No ano passado, vários laureados com o Nobel –incluindo Yousafzai, Desmond Tutu e 11 outros– assinaram carta aberta "alertando sobre o potencial genocídio".

A carta aberta e o post de Malala Yousafzai foram reiterados online por críticos de Suu Kyi, que a culparam pela crise e pediram que seu prêmio Nobel seja revogado.

Os apelos foram especialmente dolorosos em vista da história de prisioneira política de Suu Kyi.
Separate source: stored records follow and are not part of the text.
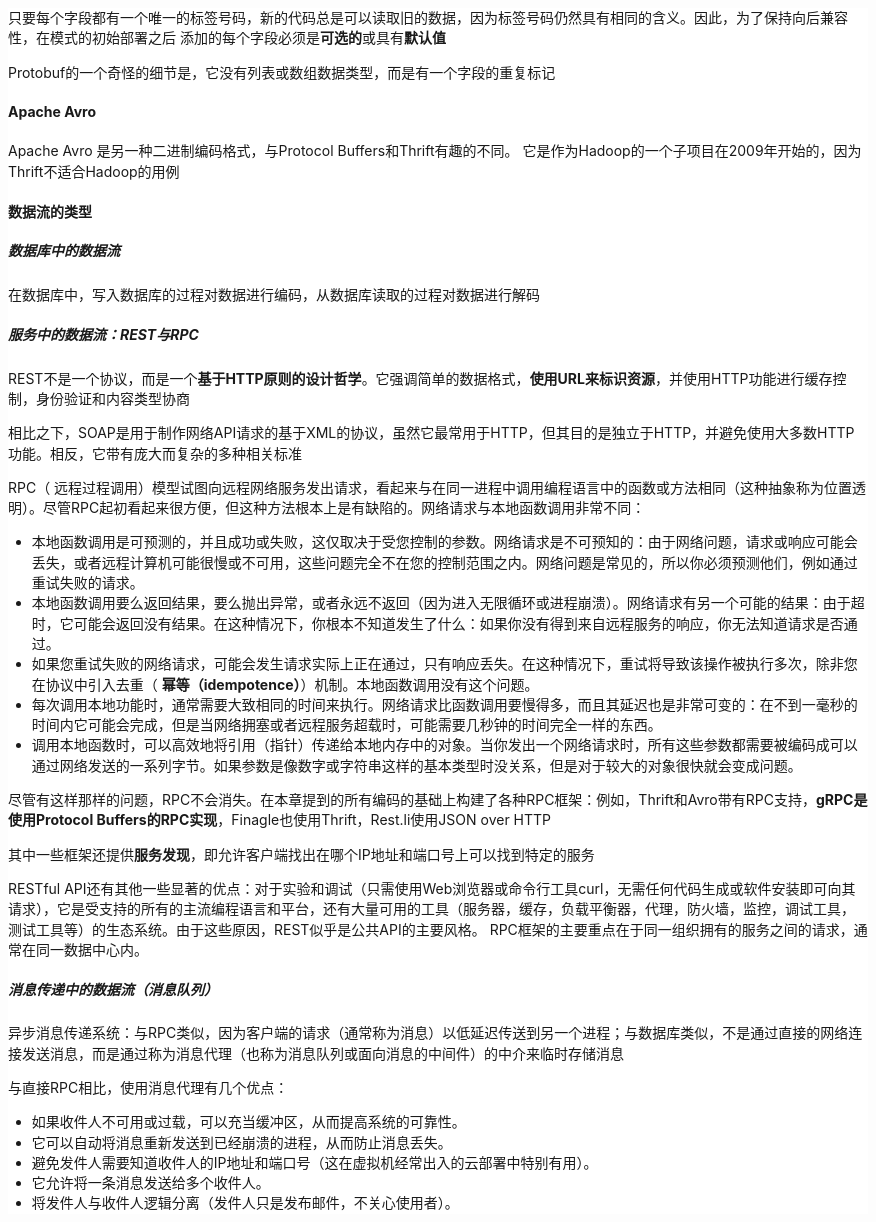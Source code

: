 只要每个字段都有一个唯一的标签号码，新的代码总是可以读取旧的数据，因为标签号码仍然具有相同的含义。因此，为了保持向后兼容性，在模式的初始部署之后 添加的每个字段必须是**可选的**或具有**默认值**

Protobuf的一个奇怪的细节是，它没有列表或数组数据类型，而是有一个字段的重复标记

#### Apache Avro

Apache Avro 是另一种二进制编码格式，与Protocol Buffers和Thrift有趣的不同。 它是作为Hadoop的一个子项目在2009年开始的，因为Thrift不适合Hadoop的用例

#### 数据流的类型

##### 数据库中的数据流

在数据库中，写入数据库的过程对数据进行编码，从数据库读取的过程对数据进行解码

##### 服务中的数据流：REST与RPC

REST不是一个协议，而是一个**基于HTTP原则的设计哲学**。它强调简单的数据格式，**使用URL来标识资源**，并使用HTTP功能进行缓存控制，身份验证和内容类型协商

相比之下，SOAP是用于制作网络API请求的基于XML的协议，虽然它最常用于HTTP，但其目的是独立于HTTP，并避免使用大多数HTTP功能。相反，它带有庞大而复杂的多种相关标准

RPC（ 远程过程调用）模型试图向远程网络服务发出请求，看起来与在同一进程中调用编程语言中的函数或方法相同（这种抽象称为位置透明）。尽管RPC起初看起来很方便，但这种方法根本上是有缺陷的。网络请求与本地函数调用非常不同：

- 本地函数调用是可预测的，并且成功或失败，这仅取决于受您控制的参数。网络请求是不可预知的：由于网络问题，请求或响应可能会丢失，或者远程计算机可能很慢或不可用，这些问题完全不在您的控制范围之内。网络问题是常见的，所以你必须预测他们，例如通过重试失败的请求。
- 本地函数调用要么返回结果，要么抛出异常，或者永远不返回（因为进入无限循环或进程崩溃）。网络请求有另一个可能的结果：由于超时，它可能会返回没有结果。在这种情况下，你根本不知道发生了什么：如果你没有得到来自远程服务的响应，你无法知道请求是否通过。
- 如果您重试失败的网络请求，可能会发生请求实际上正在通过，只有响应丢失。在这种情况下，重试将导致该操作被执行多次，除非您在协议中引入去重（ **幂等（idempotence）**）机制。本地函数调用没有这个问题。
- 每次调用本地功能时，通常需要大致相同的时间来执行。网络请求比函数调用要慢得多，而且其延迟也是非常可变的：在不到一毫秒的时间内它可能会完成，但是当网络拥塞或者远程服务超载时，可能需要几秒钟的时间完全一样的东西。
- 调用本地函数时，可以高效地将引用（指针）传递给本地内存中的对象。当你发出一个网络请求时，所有这些参数都需要被编码成可以通过网络发送的一系列字节。如果参数是像数字或字符串这样的基本类型时没关系，但是对于较大的对象很快就会变成问题。

尽管有这样那样的问题，RPC不会消失。在本章提到的所有编码的基础上构建了各种RPC框架：例如，Thrift和Avro带有RPC支持，**gRPC是使用Protocol Buffers的RPC实现**，Finagle也使用Thrift，Rest.li使用JSON over HTTP

其中一些框架还提供**服务发现**，即允许客户端找出在哪个IP地址和端口号上可以找到特定的服务

RESTful API还有其他一些显著的优点：对于实验和调试（只需使用Web浏览器或命令行工具curl，无需任何代码生成或软件安装即可向其请求），它是受支持的所有的主流编程语言和平台，还有大量可用的工具（服务器，缓存，负载平衡器，代理，防火墙，监控，调试工具，测试工具等）的生态系统。由于这些原因，REST似乎是公共API的主要风格。 RPC框架的主要重点在于同一组织拥有的服务之间的请求，通常在同一数据中心内。

##### 消息传递中的数据流（消息队列）

异步消息传递系统：与RPC类似，因为客户端的请求（通常称为消息）以低延迟传送到另一个进程；与数据库类似，不是通过直接的网络连接发送消息，而是通过称为消息代理（也称为消息队列或面向消息的中间件）的中介来临时存储消息

与直接RPC相比，使用消息代理有几个优点：

- 如果收件人不可用或过载，可以充当缓冲区，从而提高系统的可靠性。
- 它可以自动将消息重新发送到已经崩溃的进程，从而防止消息丢失。
- 避免发件人需要知道收件人的IP地址和端口号（这在虚拟机经常出入的云部署中特别有用）。
- 它允许将一条消息发送给多个收件人。
- 将发件人与收件人逻辑分离（发件人只是发布邮件，不关心使用者）。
Ela passou 15 anos em prisão domiciliar depois de vencer uma eleição presidencial em 1988 cujos resultados a junta militar governante na época se negou a respeitar.

Em 2015, quando seu partido, a Liga Nacional pela Democracia, venceu uma eleição com maioria esmagadora, Suu Kyi foi nomeada conselheira do Estado, num acordo constitucional de partilha do poder. Mesmo assim, ela é impedida por lei de assumir a Presidência, e as forças armadas controlam muitos dos instrumentos de poder do Estado.

O silêncio que Suu Kyi vem guardando em relação à questão dos rohingya salta à vista. Quando pressionada por jornalistas, ela repete os argumentos oficiais dos militares, segundo os quais os rohingya vivem ilegalmente em Mianmar.

"Não, não é limpeza étnica", ela disse em 2013, numa entrevista rara sobre o tema.

Suu Kyi não é a primeira laureada com o Nobel da Paz a gerar controvérsia. Ativistas no passado já exortaram o comitê a revogar os prêmios dados a Henry Kissinger e Barack Obama. Um membro do Comitê do Nobel renunciou a seu cargo em protesto em 1994, quando o prêmio foi dividido entre os líderes israelenses Shimon Peres e Yitzhak Rabin e o líder palestino Iasser Arafat. O membro em questão, Kaare Kristiansen, descreveu

Arafat como "terrorista" e disse que ele não merecia a honra.

Formado por cidadãos noruegueses nomeados pelo Parlamento de seu país, o Comitê do Nobel nunca rescindiu um prêmio e tampouco o fará no caso de Aung San Suu Kyi, disse um de seus ex-integrantes, Gunnar Stalsett.

"Um Nobel da Paz nunca foi revogado. O Comitê não emite condenações ou censuras a laureados", disse Stalsett, ex-político e bispo que foi vice-membro do comitê em 1991, quando Suu Kyi foi laureada.

"O princípio que seguimos é que a decisão de entregar o prêmio não é uma declaração de santidade", ele explicou. "A responsabilidade do comitê termina quando a decisão foi tomada e o prêmio foi entregue".